One day, there was a nasty car accident right outside of the Garden Lodge involving a crushed pickup truck and a jeep that flipped 3 times. There was a huge crowd of onlookers. The police showed up in minutes to interview everyone. One car had serious injuries and the jeep passengers, one of whom was ejected to the ground as it spun, amazingly had only minor injuries. You could see that the Thai police and the various support agencies like the tow-truck folks were completely used to this daily occurrence. In fact, as soon as word came out about the accident, one enterprising vendor rolled his food stand onto the scene and started selling fruits and candies. Quite surreal. I wonder whether the vendor has a deal with the tow truck company or the police.

Jan 10-17 2000

While Nang continued to work in Khao Yai, I travelled to Kanchanaburi, a touristy town west of Bangkok which is famous for the "bridge over the river Kwai." A long stretch of guesthouses, farang restaurants, bars, and (ack) disco barges along the river bears an uncomfortable resemblance to the Khao San traveller's ghetto in Bangkok. As far as I can tell, the river area of this town has been completely spoiled. It was quite comparable to Fisherman's Wharf or the Golden Gate Bridge areas of San Francisco: large concrete observation decks surrounded by souvenir hock shops and large, low-quality restaurants offering slightly better views of the attraction for a high price.

Local attractions include the rather unimpressive bridge itself, several war cemeteries with Australian, Dutch, and British graves, some cave wats, and a very well-done, very depressing museum called the JEATH war museum (JEATH=Japan, England, Australia/America, Thailand, Holland). The museum was created by and is run by a monk who has recreated several POW huts and filled them with amazing photographs, artifacts, and news articles about the conditions the POWs faced in building this long railroad to Burma. Some of the articles also mention the almost complete historical inaccuracy of the movie that made this place famous.

I rented a bicycle and visited one cemetery. It was just me and several hundred Thai boy scouts and girl scouts on an outing. Most of them didn't really seem to understand what the cemetery was about. The scout leaders were marching them down the road from attraction to attraction in packs of about 30, complete with flags.

Interestingly, you can freely walk across the Bridge over the River Kwai even though it is a narrow, actively used railroad bridge.

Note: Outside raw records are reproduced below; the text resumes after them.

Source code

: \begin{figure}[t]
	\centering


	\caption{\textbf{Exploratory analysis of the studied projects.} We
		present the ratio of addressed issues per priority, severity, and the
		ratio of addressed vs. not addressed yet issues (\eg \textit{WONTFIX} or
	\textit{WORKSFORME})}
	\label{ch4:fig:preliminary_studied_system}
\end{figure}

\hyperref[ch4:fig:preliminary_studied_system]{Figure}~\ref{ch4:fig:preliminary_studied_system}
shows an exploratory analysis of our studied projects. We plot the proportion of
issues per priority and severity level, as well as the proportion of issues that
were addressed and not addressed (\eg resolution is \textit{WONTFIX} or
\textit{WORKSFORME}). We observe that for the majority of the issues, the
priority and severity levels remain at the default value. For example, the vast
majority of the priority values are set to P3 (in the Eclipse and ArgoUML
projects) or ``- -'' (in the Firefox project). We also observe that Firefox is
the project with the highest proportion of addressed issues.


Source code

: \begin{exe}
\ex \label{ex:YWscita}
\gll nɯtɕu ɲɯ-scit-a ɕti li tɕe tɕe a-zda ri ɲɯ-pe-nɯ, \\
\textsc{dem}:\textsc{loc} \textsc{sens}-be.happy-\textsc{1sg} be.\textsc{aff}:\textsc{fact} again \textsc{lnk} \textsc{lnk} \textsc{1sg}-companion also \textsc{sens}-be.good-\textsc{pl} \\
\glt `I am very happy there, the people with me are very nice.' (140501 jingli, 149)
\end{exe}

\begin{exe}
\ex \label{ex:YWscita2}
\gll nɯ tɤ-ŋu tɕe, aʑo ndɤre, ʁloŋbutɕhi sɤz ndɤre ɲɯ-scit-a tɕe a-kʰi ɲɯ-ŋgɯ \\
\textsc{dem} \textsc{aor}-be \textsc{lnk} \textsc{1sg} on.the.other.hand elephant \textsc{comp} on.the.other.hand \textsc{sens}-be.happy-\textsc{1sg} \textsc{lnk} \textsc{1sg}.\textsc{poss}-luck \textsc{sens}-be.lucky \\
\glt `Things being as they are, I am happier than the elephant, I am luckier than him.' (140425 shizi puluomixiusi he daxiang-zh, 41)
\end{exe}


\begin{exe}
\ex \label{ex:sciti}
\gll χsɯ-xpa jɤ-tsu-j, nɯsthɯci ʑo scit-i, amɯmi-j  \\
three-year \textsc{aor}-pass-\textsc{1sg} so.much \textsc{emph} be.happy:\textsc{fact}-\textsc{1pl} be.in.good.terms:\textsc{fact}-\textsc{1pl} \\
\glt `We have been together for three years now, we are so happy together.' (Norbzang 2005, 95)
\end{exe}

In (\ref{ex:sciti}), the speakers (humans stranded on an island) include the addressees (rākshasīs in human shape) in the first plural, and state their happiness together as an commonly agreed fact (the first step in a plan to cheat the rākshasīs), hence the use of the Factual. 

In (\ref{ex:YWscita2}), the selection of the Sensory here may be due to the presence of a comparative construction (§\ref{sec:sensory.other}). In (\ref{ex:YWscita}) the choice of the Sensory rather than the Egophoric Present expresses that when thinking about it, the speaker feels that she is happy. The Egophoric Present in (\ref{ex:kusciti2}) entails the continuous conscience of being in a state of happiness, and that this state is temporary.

I was never there when a train was coming but I wonder what precautions the Thais take to prevent tourists from getting ploughed over. There were small platforms at roughly 10 foot intervals on the bridge where you could stand while a train comes by.

For a day trip I visited Erawan waterfall. I have seen many waterfalls in Thailand and Lao but this one, with seven levels of turquoise water over beautiful calcite-crusted limestone formations, really takes the prize. Each level was an amazing postcard site. It took about 2 hours to get to the highest level, stopping to swim or hang out occasionally. One site had a natural whirlpool that beat most tubs from Jacuzzi Inc. The higher you went, the fewer other tourists you had to deal with :) The more adventurous crowd at the 7th level soon discovered that the rock over which the water was flowing was as rough as sandpaper, and you could climb up the water to what might be considered an 8th and 9th level. At the 9th level, all of the water which "powers" the waterfall pours out of an incredibly narrow (but undoubtedly very deep) hole in a cave. At this point there is no whitewater and it seems impossible that all the sites you have just seen on the hike up can originate with this stream. The Erawan area also has a 1km nature walk through the forest and plenty of places to eat meals as part of a day trip. It is definitely worth catching the earliest possible bus out of Kanchanaburi for the best hike temperatures and fewest tourists.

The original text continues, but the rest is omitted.